Doctors should ask men about erectile dysfunction, can predict heart disease

Provided by: The Canadian Press
Written by: SHERYL UBELACKER
January 23, 2006

TORONTO -It's a subject many guys are loathe to discuss, but questions about erectile dysfunction should be part of annual checkups by family doctors - and not just to ensure a man is sexually healthy, a Canadian study suggests.

That's because the presence of erectile dysfunction raises a red flag, as it were, for an elevated risk of heart disease, stroke and diabetes, a number of recent studies have found.

"Asking for a sexual history of a patient and determining to what degree their sexual function is normal is an important part of not only understanding their sexual health, but perhaps on a much broader level, their cardiovascular health, as well," said lead author Dr.
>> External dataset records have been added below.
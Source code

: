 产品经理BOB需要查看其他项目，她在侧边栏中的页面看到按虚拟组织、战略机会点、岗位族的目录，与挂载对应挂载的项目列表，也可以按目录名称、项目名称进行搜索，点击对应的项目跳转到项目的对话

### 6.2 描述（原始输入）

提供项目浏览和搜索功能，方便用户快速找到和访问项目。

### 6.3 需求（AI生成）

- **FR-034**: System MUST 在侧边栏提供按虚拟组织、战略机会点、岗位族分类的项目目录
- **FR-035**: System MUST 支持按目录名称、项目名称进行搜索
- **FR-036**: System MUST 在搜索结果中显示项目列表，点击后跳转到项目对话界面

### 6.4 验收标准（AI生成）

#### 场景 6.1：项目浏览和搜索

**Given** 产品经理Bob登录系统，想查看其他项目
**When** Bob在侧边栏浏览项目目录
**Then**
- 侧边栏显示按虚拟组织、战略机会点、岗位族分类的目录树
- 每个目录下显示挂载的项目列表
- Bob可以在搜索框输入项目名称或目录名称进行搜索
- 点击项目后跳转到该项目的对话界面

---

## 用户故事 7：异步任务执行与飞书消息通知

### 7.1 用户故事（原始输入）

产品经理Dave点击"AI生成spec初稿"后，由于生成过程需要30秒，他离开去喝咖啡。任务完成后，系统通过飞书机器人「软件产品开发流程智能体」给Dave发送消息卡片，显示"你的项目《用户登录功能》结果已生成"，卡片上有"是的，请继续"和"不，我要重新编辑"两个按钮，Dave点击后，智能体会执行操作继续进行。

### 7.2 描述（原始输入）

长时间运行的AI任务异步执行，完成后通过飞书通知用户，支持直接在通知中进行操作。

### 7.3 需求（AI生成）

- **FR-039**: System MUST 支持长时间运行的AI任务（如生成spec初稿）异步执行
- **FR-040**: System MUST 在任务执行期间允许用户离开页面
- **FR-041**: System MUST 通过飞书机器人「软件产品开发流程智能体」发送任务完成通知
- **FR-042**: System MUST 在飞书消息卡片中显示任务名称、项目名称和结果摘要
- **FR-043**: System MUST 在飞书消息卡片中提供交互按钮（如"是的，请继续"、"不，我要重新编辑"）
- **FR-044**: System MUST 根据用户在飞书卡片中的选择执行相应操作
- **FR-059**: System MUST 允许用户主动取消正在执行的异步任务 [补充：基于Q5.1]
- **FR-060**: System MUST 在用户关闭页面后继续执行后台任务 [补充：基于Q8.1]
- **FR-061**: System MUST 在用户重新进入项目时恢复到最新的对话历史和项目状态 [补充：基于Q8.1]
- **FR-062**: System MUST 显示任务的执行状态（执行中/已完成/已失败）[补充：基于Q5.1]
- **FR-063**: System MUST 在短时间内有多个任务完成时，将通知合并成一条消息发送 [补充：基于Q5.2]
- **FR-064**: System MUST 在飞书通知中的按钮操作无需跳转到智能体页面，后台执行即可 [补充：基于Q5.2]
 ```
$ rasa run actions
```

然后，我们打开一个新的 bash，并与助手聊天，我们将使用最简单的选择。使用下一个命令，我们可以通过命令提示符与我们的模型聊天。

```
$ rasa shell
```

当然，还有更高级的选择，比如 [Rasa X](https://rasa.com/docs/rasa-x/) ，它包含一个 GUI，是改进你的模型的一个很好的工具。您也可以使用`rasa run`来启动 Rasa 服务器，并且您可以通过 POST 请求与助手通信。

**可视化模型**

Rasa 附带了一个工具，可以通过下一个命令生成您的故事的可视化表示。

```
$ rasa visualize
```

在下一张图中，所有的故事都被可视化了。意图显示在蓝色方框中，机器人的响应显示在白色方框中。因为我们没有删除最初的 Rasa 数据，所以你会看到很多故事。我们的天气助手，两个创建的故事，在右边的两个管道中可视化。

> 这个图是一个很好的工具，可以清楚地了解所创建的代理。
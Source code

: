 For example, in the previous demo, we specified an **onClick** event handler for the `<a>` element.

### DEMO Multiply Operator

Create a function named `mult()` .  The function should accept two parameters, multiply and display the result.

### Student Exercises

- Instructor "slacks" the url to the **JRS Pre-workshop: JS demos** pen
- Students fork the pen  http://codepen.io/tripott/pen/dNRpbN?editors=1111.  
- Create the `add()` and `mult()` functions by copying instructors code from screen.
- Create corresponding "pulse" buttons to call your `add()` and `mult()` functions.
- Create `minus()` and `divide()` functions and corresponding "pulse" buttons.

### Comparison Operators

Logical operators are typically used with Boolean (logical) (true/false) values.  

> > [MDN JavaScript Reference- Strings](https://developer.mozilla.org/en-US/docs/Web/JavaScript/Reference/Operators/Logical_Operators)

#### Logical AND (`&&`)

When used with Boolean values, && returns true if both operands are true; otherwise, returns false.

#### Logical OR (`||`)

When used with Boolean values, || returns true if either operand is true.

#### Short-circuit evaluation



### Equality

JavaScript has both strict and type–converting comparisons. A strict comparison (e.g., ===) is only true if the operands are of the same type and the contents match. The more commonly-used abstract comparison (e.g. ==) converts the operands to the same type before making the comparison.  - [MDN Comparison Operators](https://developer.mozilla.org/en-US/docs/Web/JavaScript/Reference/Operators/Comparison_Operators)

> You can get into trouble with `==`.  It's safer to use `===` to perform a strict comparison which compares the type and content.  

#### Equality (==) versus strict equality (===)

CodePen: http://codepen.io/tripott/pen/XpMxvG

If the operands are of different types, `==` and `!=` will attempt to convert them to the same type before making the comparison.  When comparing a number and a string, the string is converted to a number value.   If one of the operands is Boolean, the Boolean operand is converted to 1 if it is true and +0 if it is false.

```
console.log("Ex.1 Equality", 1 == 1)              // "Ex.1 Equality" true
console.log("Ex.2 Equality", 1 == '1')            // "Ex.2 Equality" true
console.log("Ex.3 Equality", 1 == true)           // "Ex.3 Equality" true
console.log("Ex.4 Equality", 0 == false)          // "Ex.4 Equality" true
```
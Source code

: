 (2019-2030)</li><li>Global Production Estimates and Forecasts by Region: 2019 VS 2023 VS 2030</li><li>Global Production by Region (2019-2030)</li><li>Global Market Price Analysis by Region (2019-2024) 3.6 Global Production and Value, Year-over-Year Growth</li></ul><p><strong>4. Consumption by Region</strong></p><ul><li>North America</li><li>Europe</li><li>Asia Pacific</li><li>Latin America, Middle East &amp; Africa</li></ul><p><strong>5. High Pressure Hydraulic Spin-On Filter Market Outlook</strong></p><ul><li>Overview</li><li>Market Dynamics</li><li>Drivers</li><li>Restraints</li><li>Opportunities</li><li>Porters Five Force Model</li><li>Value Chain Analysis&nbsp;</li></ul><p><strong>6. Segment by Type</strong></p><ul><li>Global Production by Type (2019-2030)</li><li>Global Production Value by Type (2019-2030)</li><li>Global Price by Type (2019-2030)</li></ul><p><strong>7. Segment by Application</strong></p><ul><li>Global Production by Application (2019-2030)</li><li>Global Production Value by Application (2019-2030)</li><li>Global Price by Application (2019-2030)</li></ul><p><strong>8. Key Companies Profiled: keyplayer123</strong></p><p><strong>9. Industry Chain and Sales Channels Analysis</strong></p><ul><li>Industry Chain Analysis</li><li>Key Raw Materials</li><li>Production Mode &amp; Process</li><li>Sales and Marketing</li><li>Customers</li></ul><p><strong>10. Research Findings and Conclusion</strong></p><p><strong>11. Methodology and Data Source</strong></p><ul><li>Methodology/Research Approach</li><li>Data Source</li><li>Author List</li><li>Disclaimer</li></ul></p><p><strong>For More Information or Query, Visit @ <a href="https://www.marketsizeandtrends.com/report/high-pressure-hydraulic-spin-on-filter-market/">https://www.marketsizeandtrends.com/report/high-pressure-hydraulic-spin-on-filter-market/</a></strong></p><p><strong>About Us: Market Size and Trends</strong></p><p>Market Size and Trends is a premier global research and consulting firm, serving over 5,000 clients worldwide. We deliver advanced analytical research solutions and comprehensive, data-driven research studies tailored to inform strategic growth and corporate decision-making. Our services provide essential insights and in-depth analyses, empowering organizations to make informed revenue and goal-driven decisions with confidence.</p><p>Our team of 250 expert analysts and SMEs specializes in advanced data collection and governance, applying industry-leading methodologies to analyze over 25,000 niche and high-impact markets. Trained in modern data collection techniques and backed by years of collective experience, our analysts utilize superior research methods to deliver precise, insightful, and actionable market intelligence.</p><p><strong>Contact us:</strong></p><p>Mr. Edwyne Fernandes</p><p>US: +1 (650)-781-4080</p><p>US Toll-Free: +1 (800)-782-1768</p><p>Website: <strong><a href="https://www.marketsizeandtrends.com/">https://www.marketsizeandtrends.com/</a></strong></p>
Steven Grover, director of McGill University's cardiovascular improvement program.

"I think the most interesting part of our analysis is that even among those individuals who didn't have known cardiac disease - in other words, nobody had ever told them they had a heart problem - the presence of erectile dysfunction is still strongly associated with their risk of future coronary disease," Grover said Monday from Montreal.

The study, one of three on erectile dysfunction published in Tuesday's issue of the Archives of Internal Medicine, involved almost 4,000 men who visited one of 75 primary-care physicians across Canada between July 2001 and November 2002. Participants provided medical histories, were given physical exams and had levels of glucose and lipids (cholesterol and other fats) measured in their blood.

Almost half the men, ranging in age from 40 to 88, reported having experienced erectile dysfunction (ED) in the four weeks prior to their visit or said they were taking medication to treat the sexual problem. Age was the biggest predictor of the condition: in men 70 or older, 85 per cent suffered from ED, while it affected less than a third of those 40 to 49.

Men with cardiovascular disease or diabetes were most likely to have erectile dysfunction, concluded the study, the first to look at its prevalence in the general community, through routine visits to doctors' offices.

The study also found that among those men who had no symptoms of heart disease or diabetes, their calculated risk of going on to develop one or both conditions was linked to their likelihood of having ED, the authors say.

Yet erection difficulties are often kept under wraps, especially by younger patients, and doctors also tend to avoid the subject, Grover said.

"It's embarrassing and who wants to get into that area?" he said. "But I think that now there's an added incentive because it's saying to patients, 'Not only is this important from a sexual health perspective, but it may actually be much more important from a general health perspective.'

"At the end of the day, cardiovascular disease still remains the Number 1 killer in Canada."

Grover said that the same arteriosclerosis (a narrowing of blood vessels from plaque buildup), which can potentially lead to a heart attack and/or stroke, is likely occurring in blood vessels in the penis, which must dilate for an erection to occur.

That's how Viagra, Levitra and other ED drugs work, by allowing penile blood vessels to expand. But although they work well to relieve symptoms, the medications don't eliminate the cause, he said.

"If you've cured the symptoms but haven't paid attention to why you've developed the problem in the first place, you're really doing yourself a disservice."

In a study led by researchers at the University of California, Los Angeles, the overall prevalence of erectile dysfunction in the United States was found to be 18.4 per cent among all age groups, with 77.5 per cent of men aged 75 or older reporting the condition; just 6.5 per cent of men aged 20 to 29 were affected.

In a second U.S. study, which involved men referred for heart-related stress testing, University of Chicago researchers found that patients with erectile dysfunction were more likely to have heart disease, diabetes and high blood pressure. Stress test results also suggested a high risk for cardiovascular disease.

"Erectile dysfunction is a stronger predictor than traditional coronary heart disease risk factors in this population," the authors write. "Sexual function questioning may be useful to stratify risk in patients suspected to have coronary heart disease. Further studies are needed to establish whether patients with ED but no cardiac symptoms should be screened for overt coronary heart disease."

Grover said exercise programs aimed at boosting cardiovascular health have been found to relieve erectile dysfunction, so it's likely that other heart-healthy measures - among them, not smoking, maintaining a healthy weight and blood pressure, and keeping cholesterol levels in check - likely also would improve a man's potential in the bedroom.

"The good news," he said "is that many of these risk factors are treatable."

The Canadian Study of Erectile Dysfunction (CANSED) was funded by Pfizer, maker of Viagra.